### TASK OBJECTIVE:
Lines that include "fonte" make up the answer; copy all of them from the data below.

### DATA FOR PROCESSING:
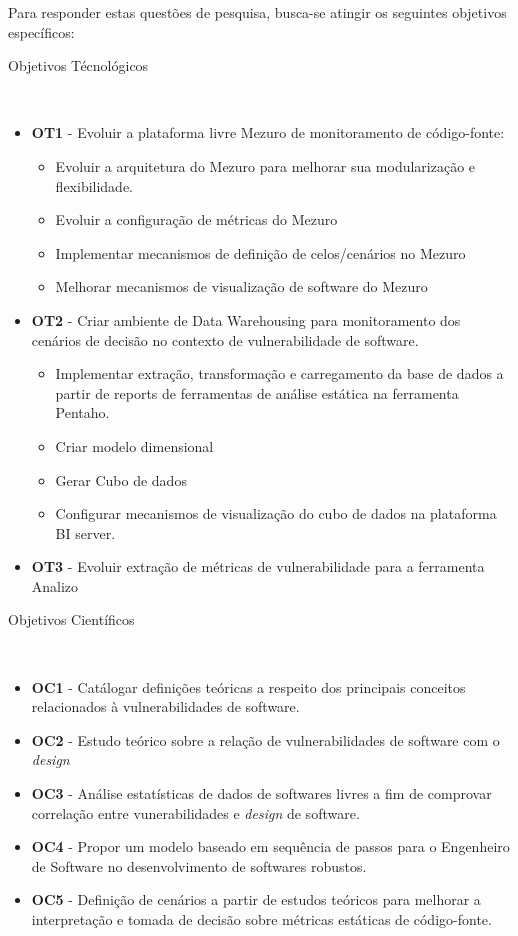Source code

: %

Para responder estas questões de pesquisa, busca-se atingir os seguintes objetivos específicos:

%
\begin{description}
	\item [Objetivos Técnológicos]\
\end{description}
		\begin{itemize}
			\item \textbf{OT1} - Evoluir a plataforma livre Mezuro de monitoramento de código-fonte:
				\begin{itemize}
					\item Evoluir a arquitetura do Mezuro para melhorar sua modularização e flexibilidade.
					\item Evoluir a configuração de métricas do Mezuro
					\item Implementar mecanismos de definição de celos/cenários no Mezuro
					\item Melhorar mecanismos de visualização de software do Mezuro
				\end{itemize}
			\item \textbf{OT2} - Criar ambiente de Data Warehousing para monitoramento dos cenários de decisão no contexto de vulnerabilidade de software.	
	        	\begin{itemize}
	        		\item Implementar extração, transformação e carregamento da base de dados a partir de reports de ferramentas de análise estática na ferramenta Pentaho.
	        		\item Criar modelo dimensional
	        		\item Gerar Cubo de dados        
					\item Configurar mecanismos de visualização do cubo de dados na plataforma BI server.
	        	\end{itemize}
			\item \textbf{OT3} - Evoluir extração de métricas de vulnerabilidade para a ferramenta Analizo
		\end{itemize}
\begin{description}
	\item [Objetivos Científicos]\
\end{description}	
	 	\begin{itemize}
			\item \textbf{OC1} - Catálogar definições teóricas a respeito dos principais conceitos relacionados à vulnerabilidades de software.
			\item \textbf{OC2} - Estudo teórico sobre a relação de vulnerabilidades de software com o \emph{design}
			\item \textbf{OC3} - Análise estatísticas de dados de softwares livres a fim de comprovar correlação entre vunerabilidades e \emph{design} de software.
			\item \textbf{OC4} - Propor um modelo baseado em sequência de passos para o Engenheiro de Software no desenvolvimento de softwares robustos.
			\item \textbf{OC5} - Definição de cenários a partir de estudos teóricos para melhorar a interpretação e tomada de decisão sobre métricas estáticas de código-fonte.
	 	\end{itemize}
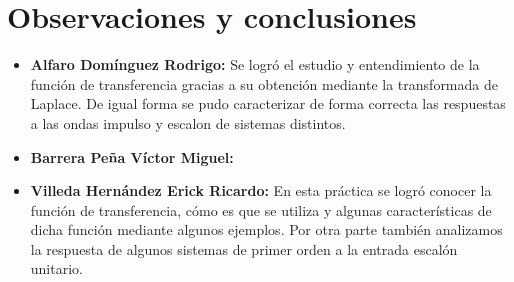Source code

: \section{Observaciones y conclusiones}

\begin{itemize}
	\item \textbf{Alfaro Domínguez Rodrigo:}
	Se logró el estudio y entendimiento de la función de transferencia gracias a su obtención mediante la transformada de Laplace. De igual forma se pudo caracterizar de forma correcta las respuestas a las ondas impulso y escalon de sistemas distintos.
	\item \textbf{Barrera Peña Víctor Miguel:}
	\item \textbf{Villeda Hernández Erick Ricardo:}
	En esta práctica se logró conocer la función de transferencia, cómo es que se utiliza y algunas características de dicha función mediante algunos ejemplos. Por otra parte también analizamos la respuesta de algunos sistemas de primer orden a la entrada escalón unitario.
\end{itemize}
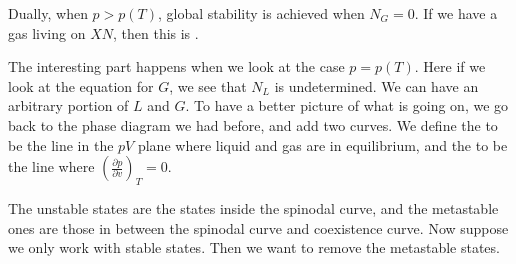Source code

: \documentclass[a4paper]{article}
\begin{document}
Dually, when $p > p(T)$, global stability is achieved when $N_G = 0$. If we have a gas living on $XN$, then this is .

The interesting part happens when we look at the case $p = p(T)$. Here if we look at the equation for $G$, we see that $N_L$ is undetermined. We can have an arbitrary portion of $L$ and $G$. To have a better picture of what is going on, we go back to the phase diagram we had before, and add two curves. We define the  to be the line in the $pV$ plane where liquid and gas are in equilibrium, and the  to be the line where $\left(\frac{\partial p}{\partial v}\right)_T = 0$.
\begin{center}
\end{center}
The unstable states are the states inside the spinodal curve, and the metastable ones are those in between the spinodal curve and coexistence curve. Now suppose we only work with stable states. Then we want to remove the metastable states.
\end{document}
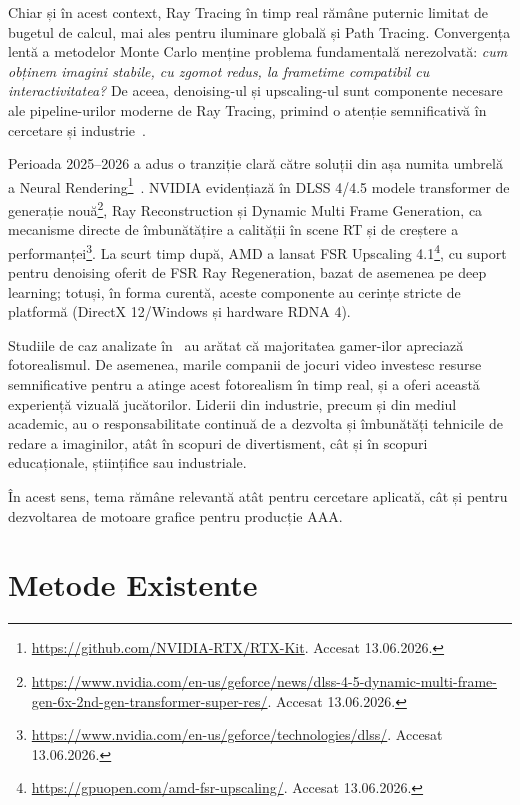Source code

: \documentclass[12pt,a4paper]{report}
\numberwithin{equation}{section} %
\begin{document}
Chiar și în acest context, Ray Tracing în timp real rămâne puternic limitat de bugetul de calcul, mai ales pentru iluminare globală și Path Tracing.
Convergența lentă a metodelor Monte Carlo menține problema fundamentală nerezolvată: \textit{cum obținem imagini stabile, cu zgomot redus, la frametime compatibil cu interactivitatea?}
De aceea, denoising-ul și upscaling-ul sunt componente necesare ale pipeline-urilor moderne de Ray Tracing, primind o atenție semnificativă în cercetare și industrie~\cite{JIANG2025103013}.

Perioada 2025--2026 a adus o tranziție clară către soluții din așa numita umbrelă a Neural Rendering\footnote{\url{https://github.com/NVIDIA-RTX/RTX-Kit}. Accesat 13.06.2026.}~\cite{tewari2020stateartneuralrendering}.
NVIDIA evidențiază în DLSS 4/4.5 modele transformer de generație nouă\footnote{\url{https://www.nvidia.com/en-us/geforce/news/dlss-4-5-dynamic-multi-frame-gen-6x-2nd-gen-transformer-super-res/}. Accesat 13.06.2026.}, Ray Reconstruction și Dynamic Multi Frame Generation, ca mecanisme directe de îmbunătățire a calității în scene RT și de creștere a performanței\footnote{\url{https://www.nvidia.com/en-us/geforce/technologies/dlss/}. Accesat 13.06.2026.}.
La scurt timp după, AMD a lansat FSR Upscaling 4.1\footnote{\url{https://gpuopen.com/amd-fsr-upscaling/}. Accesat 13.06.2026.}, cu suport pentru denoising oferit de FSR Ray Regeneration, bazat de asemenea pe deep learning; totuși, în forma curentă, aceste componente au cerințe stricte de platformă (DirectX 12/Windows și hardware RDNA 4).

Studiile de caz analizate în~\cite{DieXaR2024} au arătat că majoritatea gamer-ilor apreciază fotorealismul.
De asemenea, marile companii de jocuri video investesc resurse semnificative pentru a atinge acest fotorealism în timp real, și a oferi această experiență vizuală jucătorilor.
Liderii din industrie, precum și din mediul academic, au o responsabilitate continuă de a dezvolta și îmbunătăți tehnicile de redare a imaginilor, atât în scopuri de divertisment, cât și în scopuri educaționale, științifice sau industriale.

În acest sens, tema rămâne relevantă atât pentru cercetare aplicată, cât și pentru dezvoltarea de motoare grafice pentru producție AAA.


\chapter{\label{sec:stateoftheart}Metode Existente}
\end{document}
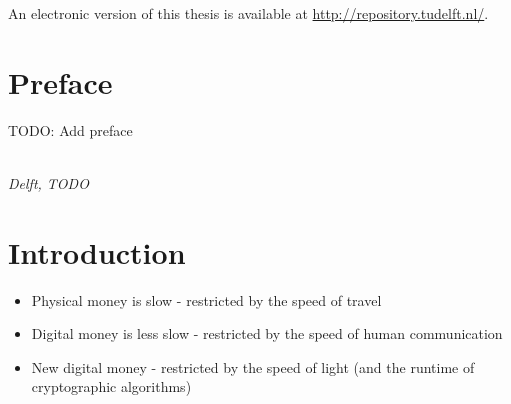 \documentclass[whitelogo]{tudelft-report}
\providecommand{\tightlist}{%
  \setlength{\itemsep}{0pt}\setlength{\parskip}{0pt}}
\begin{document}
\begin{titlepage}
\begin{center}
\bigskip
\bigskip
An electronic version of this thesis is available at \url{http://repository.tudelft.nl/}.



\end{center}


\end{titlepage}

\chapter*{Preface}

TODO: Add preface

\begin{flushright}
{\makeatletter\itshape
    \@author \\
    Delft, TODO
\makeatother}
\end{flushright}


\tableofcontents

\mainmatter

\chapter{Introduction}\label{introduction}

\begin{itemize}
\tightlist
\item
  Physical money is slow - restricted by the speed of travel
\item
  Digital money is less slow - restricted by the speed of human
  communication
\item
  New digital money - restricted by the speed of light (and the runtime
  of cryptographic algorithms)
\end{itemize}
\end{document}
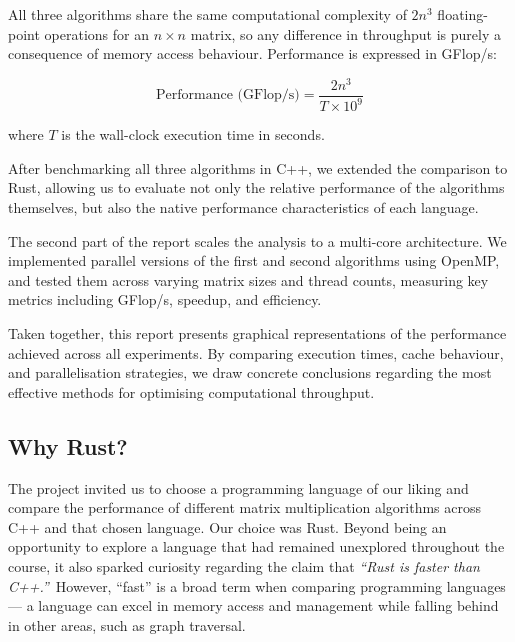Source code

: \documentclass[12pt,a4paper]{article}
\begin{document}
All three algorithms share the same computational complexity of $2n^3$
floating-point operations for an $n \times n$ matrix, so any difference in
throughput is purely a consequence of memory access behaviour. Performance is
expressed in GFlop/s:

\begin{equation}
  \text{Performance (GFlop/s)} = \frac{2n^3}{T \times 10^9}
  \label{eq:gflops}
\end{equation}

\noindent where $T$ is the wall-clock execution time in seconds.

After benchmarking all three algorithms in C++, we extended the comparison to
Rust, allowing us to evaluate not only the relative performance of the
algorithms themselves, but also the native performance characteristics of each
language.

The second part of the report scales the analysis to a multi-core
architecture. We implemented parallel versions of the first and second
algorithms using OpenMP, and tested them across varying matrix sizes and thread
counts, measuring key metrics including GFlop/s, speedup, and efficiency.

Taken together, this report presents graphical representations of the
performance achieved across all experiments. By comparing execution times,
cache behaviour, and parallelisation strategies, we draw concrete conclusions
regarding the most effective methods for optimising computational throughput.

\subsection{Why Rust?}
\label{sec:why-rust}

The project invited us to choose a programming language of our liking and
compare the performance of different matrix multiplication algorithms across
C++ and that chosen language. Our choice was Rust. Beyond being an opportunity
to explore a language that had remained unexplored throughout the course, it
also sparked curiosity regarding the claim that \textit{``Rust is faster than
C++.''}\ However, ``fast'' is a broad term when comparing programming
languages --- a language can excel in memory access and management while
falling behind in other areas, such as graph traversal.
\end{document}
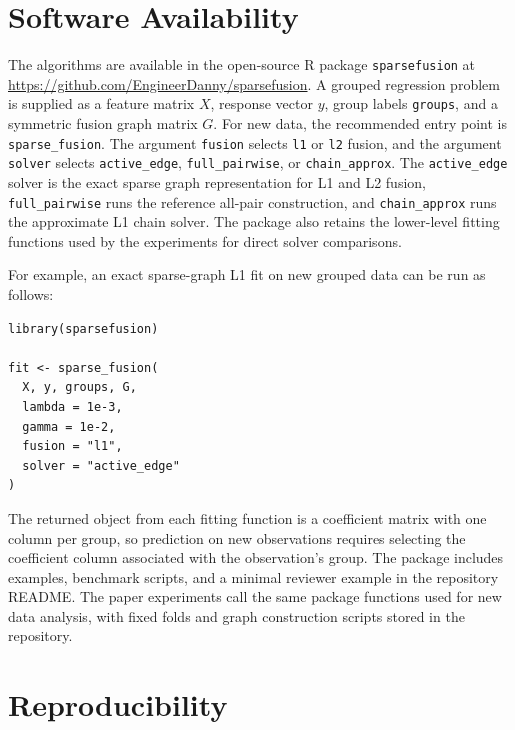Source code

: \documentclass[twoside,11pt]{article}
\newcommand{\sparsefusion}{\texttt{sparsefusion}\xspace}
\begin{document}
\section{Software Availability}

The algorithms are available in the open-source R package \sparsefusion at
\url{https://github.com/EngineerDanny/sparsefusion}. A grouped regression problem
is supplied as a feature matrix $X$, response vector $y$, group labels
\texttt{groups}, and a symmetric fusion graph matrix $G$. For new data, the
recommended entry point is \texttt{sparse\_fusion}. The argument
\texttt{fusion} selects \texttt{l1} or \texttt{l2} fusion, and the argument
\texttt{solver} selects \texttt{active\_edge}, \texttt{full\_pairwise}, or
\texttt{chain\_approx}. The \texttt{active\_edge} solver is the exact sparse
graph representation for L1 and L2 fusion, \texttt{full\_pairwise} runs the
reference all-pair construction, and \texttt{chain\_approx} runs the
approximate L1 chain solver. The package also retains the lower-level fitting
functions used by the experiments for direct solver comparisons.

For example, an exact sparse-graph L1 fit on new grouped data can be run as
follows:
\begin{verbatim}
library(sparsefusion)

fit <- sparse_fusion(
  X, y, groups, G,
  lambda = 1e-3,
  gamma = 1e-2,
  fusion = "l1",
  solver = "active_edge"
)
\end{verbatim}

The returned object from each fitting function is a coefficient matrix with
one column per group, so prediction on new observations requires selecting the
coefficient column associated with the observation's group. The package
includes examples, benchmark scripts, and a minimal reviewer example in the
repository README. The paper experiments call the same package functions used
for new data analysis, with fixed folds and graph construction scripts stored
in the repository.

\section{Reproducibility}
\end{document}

### SOLUTION BELOW:
			\item \textbf{OT1} - Evoluir a plataforma livre Mezuro de monitoramento de código-fonte:
			\item \textbf{OC5} - Definição de cenários a partir de estudos teóricos para melhorar a interpretação e tomada de decisão sobre métricas estáticas de código-fonte.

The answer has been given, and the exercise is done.